I was humming about making a lamb tagine. Not sure what you'd do with this wine wise.

Quote:
Moroccan Lamb Tagine


Ingredients

1 teaspoon cayenne pepper
2 teaspoons ground black pepper
11/2 tablespoons paprika
11/2 tablespoons ground ginger
1 tablespoon turmeric
2 tablespoons ground cinnamon

Shoulder of lamb, trimmed and cut into 5cm/2in chunks (about 1.1 kg/21/2lb meat in total)

2 large onions, grated (chopped and liquidised)
2 tablespoons olive oil
2 tablespoons argan oil
3 cloves garlic, crushed
570ml/1 pint tomato juice (1/2 to 3/4 pint suggested)
2 x 400g tinned chopped tomatoes
115g/4oz dried apricots, cut in half
55g/2oz dates, cut in half
55g/2oz sultanas or raisins
85g/3oz flaked almonds
1 tsp saffron stamens, soaked in cold water
600ml/1 pint lamb stock (use only 300ml/½ pint)
1 tablespoon clear honey
2 tablespoon coriander, roughly chopped
2 tablespoon flat leaf parsley, roughly chopped



1. Place the cayenne, black pepper, paprika, ginger, turmeric and cinnamon into a small bowl and mix to combine. Place the lamb in a large bowl and toss together
with half of the spice mix. Cover and leave overnight in the fridge.

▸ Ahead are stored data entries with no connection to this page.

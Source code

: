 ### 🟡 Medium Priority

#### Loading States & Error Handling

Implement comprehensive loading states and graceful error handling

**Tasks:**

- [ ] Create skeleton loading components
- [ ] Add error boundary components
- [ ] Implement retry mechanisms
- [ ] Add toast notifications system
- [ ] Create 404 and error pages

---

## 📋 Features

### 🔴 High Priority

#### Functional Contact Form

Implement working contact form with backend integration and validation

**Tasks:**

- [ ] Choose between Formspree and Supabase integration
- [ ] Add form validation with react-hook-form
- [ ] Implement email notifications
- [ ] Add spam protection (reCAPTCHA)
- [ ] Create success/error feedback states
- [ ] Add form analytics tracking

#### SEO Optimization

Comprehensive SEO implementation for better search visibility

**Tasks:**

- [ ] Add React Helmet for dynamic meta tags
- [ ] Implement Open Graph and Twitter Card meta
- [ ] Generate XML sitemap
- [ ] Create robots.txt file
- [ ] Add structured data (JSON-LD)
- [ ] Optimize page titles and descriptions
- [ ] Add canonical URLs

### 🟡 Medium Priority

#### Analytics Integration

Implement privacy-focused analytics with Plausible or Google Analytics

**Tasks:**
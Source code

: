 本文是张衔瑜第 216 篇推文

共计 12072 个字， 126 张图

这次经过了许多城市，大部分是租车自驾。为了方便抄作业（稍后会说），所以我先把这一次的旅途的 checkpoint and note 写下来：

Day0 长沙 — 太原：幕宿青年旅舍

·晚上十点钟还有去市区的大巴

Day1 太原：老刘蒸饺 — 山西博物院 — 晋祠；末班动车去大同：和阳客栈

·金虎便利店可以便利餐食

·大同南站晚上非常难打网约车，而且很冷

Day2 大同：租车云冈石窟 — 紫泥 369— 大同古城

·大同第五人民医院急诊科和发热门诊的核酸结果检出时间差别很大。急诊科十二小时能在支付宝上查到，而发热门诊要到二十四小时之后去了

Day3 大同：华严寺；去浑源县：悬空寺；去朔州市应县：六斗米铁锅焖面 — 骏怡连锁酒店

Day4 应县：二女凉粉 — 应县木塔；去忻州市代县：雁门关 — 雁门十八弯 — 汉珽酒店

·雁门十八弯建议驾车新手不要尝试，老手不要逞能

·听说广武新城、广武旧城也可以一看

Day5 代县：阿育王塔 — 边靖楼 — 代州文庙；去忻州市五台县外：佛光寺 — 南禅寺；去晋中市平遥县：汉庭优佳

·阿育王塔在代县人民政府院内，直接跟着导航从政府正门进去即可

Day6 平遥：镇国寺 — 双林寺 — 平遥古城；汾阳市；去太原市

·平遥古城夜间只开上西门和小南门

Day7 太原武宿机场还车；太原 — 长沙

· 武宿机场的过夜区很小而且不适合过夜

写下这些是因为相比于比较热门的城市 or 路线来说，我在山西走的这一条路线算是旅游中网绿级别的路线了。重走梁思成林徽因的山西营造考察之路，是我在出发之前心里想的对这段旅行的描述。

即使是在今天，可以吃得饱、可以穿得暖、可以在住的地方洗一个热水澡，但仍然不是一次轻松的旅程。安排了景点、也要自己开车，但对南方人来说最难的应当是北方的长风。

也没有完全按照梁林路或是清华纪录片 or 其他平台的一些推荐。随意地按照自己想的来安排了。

2. Preheat the oven to 150C/300F/Gas2.

3. Grate (slice/liquidise) the onion and have all the ingredients available, including the lamb stock & garlic.

3. Heat 1 tbsp olive oil and 1 tbsp of argan oil in a large casserole dish. Add the grated onion and the remaining spice mix and cook over a gentle heat for 10 minutes so that the onions are soft but not coloured. Add the crushed garlic for the final 3 minutes.

4. In a separate frying pan, heat the remaining oil and brown the cubes of lamb on all sides then add the browned meat to the casserole dish. De-glaze the frying pan with ¼ pint of tomato juice and add these juices to the pan.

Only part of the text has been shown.